I'm approaching the point in residency I've been dreading.
The point where I'm constantly fatigued. I'm so tired that I can't think about doing dishes, or helping prepare meals, or managing the boys school papers. The point where I'm away from home too much, taking overnight in-hospital call every third night. The point where I feel like I will never know enough, never be able to study enough.
I've known this time was coming. I'm not sure if knowing helps me be more prepared or if it just becomes a self-fulfilling prophecy.
During intern orientation, we are shown a graph of rates of depression during intern year. The rate in June is near zero. By January, the rate is near 75%. Everyone looks at this graph and points to the high point in January. We are then given talks about how to cope during the midpoint of the year, the increasing stress, higher expectations combined with the lack of sunshine.

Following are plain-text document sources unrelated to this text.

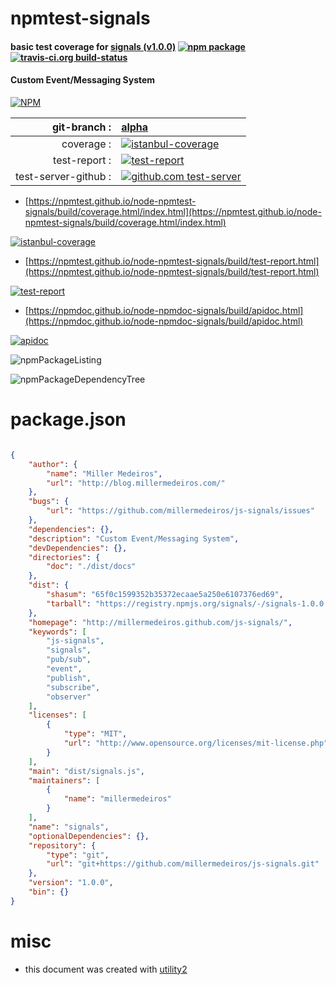 # npmtest-signals

#### basic test coverage for  [signals (v1.0.0)](http://millermedeiros.github.com/js-signals/)  [![npm package](https://img.shields.io/npm/v/npmtest-signals.svg?style=flat-square)](https://www.npmjs.org/package/npmtest-signals) [![travis-ci.org build-status](https://api.travis-ci.org/npmtest/node-npmtest-signals.svg)](https://travis-ci.org/npmtest/node-npmtest-signals)

#### Custom Event/Messaging System

[![NPM](https://nodei.co/npm/signals.png?downloads=true&downloadRank=true&stars=true)](https://www.npmjs.com/package/signals)

| git-branch : | [alpha](https://github.com/npmtest/node-npmtest-signals/tree/alpha)|
|--:|:--|
| coverage : | [![istanbul-coverage](https://npmtest.github.io/node-npmtest-signals/build/coverage.badge.svg)](https://npmtest.github.io/node-npmtest-signals/build/coverage.html/index.html)|
| test-report : | [![test-report](https://npmtest.github.io/node-npmtest-signals/build/test-report.badge.svg)](https://npmtest.github.io/node-npmtest-signals/build/test-report.html)|
| test-server-github : | [![github.com test-server](https://npmtest.github.io/node-npmtest-signals/GitHub-Mark-32px.png)](https://npmtest.github.io/node-npmtest-signals/build/app/index.html) | | build-artifacts : | [![build-artifacts](https://npmtest.github.io/node-npmtest-signals/glyphicons_144_folder_open.png)](https://github.com/npmtest/node-npmtest-signals/tree/gh-pages/build)|

- [https://npmtest.github.io/node-npmtest-signals/build/coverage.html/index.html](https://npmtest.github.io/node-npmtest-signals/build/coverage.html/index.html)

[![istanbul-coverage](https://npmtest.github.io/node-npmtest-signals/build/screenCapture.buildCi.browser.%252Ftmp%252Fbuild%252Fcoverage.lib.html.png)](https://npmtest.github.io/node-npmtest-signals/build/coverage.html/index.html)

- [https://npmtest.github.io/node-npmtest-signals/build/test-report.html](https://npmtest.github.io/node-npmtest-signals/build/test-report.html)

[![test-report](https://npmtest.github.io/node-npmtest-signals/build/screenCapture.buildCi.browser.%252Ftmp%252Fbuild%252Ftest-report.html.png)](https://npmtest.github.io/node-npmtest-signals/build/test-report.html)

- [https://npmdoc.github.io/node-npmdoc-signals/build/apidoc.html](https://npmdoc.github.io/node-npmdoc-signals/build/apidoc.html)

[![apidoc](https://npmdoc.github.io/node-npmdoc-signals/build/screenCapture.buildCi.browser.%252Ftmp%252Fbuild%252Fapidoc.html.png)](https://npmdoc.github.io/node-npmdoc-signals/build/apidoc.html)

![npmPackageListing](https://npmtest.github.io/node-npmtest-signals/build/screenCapture.npmPackageListing.svg)

![npmPackageDependencyTree](https://npmtest.github.io/node-npmtest-signals/build/screenCapture.npmPackageDependencyTree.svg)



# package.json

```json

{
    "author": {
        "name": "Miller Medeiros",
        "url": "http://blog.millermedeiros.com/"
    },
    "bugs": {
        "url": "https://github.com/millermedeiros/js-signals/issues"
    },
    "dependencies": {},
    "description": "Custom Event/Messaging System",
    "devDependencies": {},
    "directories": {
        "doc": "./dist/docs"
    },
    "dist": {
        "shasum": "65f0c1599352b35372ecaae5a250e6107376ed69",
        "tarball": "https://registry.npmjs.org/signals/-/signals-1.0.0.tgz"
    },
    "homepage": "http://millermedeiros.github.com/js-signals/",
    "keywords": [
        "js-signals",
        "signals",
        "pub/sub",
        "event",
        "publish",
        "subscribe",
        "observer"
    ],
    "licenses": [
        {
            "type": "MIT",
            "url": "http://www.opensource.org/licenses/mit-license.php"
        }
    ],
    "main": "dist/signals.js",
    "maintainers": [
        {
            "name": "millermedeiros"
        }
    ],
    "name": "signals",
    "optionalDependencies": {},
    "repository": {
        "type": "git",
        "url": "git+https://github.com/millermedeiros/js-signals.git"
    },
    "version": "1.0.0",
    "bin": {}
}
```



# misc
- this document was created with [utility2](https://github.com/kaizhu256/node-utility2)
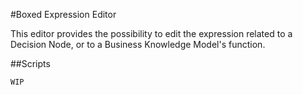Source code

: #Boxed Expression Editor

This editor provides the possibility to edit the expression related to a Decision Node, or to a Business Knowledge Model's function.

##Scripts
```sh
WIP
```
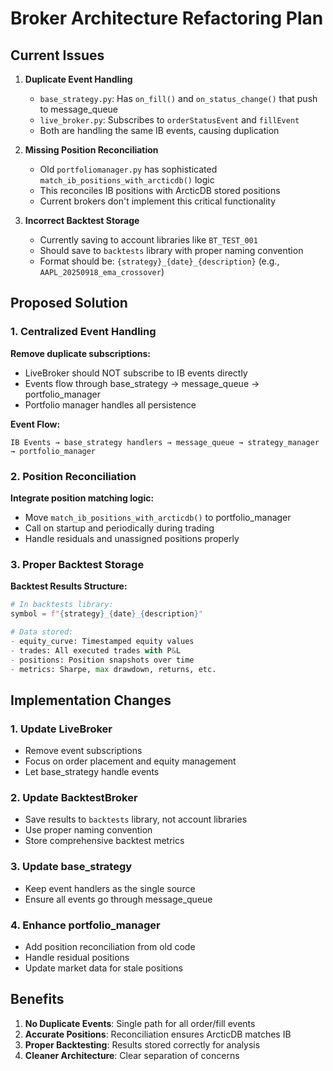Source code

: # Broker Architecture Refactoring Plan

## Current Issues

1. **Duplicate Event Handling**
   - `base_strategy.py`: Has `on_fill()` and `on_status_change()` that push to message_queue
   - `live_broker.py`: Subscribes to `orderStatusEvent` and `fillEvent` 
   - Both are handling the same IB events, causing duplication

2. **Missing Position Reconciliation**
   - Old `portfoliomanager.py` has sophisticated `match_ib_positions_with_arcticdb()` logic
   - This reconciles IB positions with ArcticDB stored positions
   - Current brokers don't implement this critical functionality

3. **Incorrect Backtest Storage**
   - Currently saving to account libraries like `BT_TEST_001`
   - Should save to `backtests` library with proper naming convention
   - Format should be: `{strategy}_{date}_{description}` (e.g., `AAPL_20250918_ema_crossover`)

## Proposed Solution

### 1. Centralized Event Handling

**Remove duplicate subscriptions:**
- LiveBroker should NOT subscribe to IB events directly
- Events flow through base_strategy → message_queue → portfolio_manager
- Portfolio manager handles all persistence

**Event Flow:**
```
IB Events → base_strategy handlers → message_queue → strategy_manager → portfolio_manager
```

### 2. Position Reconciliation

**Integrate position matching logic:**
- Move `match_ib_positions_with_arcticdb()` to portfolio_manager
- Call on startup and periodically during trading
- Handle residuals and unassigned positions properly

### 3. Proper Backtest Storage

**Backtest Results Structure:**
```python
# In backtests library:
symbol = f"{strategy}_{date}_{description}"

# Data stored:
- equity_curve: Timestamped equity values
- trades: All executed trades with P&L
- positions: Position snapshots over time
- metrics: Sharpe, max drawdown, returns, etc.
```

## Implementation Changes

### 1. Update LiveBroker
- Remove event subscriptions
- Focus on order placement and equity management
- Let base_strategy handle events

### 2. Update BacktestBroker
- Save results to `backtests` library, not account libraries
- Use proper naming convention
- Store comprehensive backtest metrics

### 3. Update base_strategy
- Keep event handlers as the single source
- Ensure all events go through message_queue

### 4. Enhance portfolio_manager
- Add position reconciliation from old code
- Handle residual positions
- Update market data for stale positions

## Benefits

1. **No Duplicate Events**: Single path for all order/fill events
2. **Accurate Positions**: Reconciliation ensures ArcticDB matches IB
3. **Proper Backtesting**: Results stored correctly for analysis
4. **Cleaner Architecture**: Clear separation of concerns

I am scheduled to be on Trauma service at that point.
Although impressive and terrifying, the peak in January isn't what concerned me most about the graph. The red line we were shown never went back to baseline. The rate of depression, so low among incoming residents, so happy after completing four grueling years of medical school, never returned to zero. The lowest it got was 20%.
The funny thing is that even as I approach that January peak, and boy, can I ever feel myself rushing towards it as my confidence and ability to stay awake while standing are every tried...the funny thing is that this is still better than medical school ever was.